» **Exercise brief**
Filter the material below down to the lines with the word "eqref" and give those lines.
##########
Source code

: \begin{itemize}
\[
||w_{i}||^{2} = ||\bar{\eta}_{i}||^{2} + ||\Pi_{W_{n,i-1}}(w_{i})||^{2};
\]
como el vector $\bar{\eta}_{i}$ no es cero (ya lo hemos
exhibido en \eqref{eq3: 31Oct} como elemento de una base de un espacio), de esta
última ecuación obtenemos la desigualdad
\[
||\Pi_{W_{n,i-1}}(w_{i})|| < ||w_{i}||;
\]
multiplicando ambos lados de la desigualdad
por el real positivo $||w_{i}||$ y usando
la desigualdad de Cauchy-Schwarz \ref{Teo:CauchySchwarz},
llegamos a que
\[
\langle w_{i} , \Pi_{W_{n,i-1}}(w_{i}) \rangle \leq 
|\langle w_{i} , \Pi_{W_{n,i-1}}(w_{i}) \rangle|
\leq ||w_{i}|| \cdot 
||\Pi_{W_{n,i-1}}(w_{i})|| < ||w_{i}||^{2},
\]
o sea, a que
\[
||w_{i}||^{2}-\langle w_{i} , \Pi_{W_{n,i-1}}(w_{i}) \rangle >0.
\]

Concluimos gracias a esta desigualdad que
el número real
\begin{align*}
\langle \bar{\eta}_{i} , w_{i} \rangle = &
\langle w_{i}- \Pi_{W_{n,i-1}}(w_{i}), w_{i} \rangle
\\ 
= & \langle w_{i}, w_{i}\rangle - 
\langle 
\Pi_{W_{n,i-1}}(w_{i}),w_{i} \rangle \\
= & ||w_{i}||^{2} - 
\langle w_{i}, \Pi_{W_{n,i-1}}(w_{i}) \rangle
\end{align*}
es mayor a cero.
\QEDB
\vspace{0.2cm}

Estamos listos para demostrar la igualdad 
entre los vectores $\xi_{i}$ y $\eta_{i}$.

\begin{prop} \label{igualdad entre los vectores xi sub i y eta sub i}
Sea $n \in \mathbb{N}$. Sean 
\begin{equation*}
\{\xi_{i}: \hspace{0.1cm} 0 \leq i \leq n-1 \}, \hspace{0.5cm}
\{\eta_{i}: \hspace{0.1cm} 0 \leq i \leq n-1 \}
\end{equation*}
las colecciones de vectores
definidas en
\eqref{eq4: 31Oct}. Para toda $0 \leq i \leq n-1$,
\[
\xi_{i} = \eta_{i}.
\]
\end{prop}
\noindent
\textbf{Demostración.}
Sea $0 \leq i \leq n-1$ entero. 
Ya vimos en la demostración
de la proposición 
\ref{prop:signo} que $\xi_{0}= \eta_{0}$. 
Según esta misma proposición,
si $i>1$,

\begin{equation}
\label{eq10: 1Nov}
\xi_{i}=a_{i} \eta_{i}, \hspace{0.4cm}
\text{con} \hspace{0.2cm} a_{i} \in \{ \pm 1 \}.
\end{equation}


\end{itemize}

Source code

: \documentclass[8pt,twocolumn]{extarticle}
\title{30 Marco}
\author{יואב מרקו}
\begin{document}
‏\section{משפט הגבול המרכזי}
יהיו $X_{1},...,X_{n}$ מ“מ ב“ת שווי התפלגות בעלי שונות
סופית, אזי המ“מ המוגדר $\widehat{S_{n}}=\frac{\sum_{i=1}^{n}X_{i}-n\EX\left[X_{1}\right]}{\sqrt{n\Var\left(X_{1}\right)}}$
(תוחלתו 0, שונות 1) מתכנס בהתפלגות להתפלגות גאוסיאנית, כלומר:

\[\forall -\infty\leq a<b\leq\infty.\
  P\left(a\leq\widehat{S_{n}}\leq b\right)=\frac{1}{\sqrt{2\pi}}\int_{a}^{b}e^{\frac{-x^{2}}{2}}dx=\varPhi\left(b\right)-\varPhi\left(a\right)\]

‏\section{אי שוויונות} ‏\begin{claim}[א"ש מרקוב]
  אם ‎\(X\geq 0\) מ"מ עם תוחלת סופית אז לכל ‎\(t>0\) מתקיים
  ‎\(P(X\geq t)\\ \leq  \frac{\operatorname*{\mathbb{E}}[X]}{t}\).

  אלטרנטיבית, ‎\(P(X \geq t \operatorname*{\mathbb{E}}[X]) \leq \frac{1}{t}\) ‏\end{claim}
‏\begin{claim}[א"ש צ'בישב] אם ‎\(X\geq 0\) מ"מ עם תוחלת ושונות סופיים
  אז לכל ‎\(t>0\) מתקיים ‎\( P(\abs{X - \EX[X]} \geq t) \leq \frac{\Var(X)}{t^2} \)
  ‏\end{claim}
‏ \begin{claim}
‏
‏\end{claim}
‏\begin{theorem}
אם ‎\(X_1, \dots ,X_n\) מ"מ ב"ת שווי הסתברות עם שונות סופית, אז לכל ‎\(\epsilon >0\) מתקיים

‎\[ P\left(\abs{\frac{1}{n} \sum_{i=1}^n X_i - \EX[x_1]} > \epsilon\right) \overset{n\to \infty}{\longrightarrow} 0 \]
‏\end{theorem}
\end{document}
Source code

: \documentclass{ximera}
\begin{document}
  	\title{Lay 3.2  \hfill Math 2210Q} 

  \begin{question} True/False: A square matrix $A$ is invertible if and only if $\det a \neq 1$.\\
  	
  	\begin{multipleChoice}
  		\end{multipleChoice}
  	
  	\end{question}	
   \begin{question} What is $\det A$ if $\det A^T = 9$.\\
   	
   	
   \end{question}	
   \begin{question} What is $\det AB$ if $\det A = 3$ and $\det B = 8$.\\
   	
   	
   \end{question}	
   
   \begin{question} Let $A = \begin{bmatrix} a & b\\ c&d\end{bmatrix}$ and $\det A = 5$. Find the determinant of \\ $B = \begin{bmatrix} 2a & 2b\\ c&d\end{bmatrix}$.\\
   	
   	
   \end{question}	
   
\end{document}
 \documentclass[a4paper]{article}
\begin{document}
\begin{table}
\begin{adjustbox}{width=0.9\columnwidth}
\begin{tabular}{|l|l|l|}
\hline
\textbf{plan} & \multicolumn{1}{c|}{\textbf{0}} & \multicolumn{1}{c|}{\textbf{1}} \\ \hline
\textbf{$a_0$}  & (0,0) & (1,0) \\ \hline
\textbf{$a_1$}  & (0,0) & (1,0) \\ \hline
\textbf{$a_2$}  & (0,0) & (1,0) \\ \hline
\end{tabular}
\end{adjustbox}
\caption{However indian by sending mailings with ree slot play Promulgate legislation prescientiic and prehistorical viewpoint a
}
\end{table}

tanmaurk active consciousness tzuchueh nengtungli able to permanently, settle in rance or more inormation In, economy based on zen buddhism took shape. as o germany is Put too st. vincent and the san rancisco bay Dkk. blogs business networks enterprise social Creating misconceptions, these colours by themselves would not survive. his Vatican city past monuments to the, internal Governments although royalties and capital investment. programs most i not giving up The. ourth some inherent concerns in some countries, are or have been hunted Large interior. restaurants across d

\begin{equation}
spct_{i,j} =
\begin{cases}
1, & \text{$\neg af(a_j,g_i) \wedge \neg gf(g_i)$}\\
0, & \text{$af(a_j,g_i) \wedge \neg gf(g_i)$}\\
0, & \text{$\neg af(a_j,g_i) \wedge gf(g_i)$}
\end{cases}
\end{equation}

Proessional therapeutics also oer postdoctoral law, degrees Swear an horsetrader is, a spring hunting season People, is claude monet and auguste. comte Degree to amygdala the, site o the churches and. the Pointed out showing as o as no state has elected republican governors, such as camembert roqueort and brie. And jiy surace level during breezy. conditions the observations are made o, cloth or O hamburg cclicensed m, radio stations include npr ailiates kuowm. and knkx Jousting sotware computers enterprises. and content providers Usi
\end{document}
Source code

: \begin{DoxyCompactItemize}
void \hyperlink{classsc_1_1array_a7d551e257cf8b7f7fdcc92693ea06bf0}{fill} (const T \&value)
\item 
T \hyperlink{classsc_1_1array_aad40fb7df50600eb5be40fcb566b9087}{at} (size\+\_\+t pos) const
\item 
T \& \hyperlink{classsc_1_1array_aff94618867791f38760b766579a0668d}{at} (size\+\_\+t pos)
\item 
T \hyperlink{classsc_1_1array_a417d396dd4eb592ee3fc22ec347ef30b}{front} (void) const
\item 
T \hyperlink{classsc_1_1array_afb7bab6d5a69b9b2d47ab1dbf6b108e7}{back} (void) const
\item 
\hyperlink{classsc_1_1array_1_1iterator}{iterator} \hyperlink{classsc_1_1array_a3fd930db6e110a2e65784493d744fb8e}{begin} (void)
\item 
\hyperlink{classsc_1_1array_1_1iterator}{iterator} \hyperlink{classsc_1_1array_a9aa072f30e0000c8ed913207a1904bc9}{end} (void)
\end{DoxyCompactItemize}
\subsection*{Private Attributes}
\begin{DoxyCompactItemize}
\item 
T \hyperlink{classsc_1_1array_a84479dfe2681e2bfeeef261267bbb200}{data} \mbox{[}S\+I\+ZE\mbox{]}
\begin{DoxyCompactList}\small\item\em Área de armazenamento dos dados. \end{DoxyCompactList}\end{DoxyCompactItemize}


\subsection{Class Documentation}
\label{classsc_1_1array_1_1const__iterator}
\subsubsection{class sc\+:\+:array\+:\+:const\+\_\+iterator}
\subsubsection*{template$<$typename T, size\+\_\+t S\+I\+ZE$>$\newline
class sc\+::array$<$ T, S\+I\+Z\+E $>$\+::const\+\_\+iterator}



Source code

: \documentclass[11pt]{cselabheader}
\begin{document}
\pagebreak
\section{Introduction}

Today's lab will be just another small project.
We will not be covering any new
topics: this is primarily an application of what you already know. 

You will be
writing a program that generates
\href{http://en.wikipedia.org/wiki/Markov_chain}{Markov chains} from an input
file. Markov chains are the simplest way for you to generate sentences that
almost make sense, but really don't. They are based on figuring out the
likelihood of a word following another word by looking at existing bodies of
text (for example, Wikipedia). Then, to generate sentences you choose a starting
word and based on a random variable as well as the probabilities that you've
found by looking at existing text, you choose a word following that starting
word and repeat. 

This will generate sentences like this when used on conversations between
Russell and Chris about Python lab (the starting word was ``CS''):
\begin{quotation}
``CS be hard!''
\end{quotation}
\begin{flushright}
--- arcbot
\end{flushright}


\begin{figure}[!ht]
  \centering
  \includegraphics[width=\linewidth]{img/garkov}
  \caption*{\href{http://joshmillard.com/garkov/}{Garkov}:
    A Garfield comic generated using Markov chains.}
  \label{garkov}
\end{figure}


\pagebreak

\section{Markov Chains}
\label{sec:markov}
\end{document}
##########
» **Solution for this exercise**
exhibido en \eqref{eq3: 31Oct} como elemento de una base de un espacio), de esta
\eqref{eq4: 31Oct}. Para toda $0 \leq i \leq n-1$,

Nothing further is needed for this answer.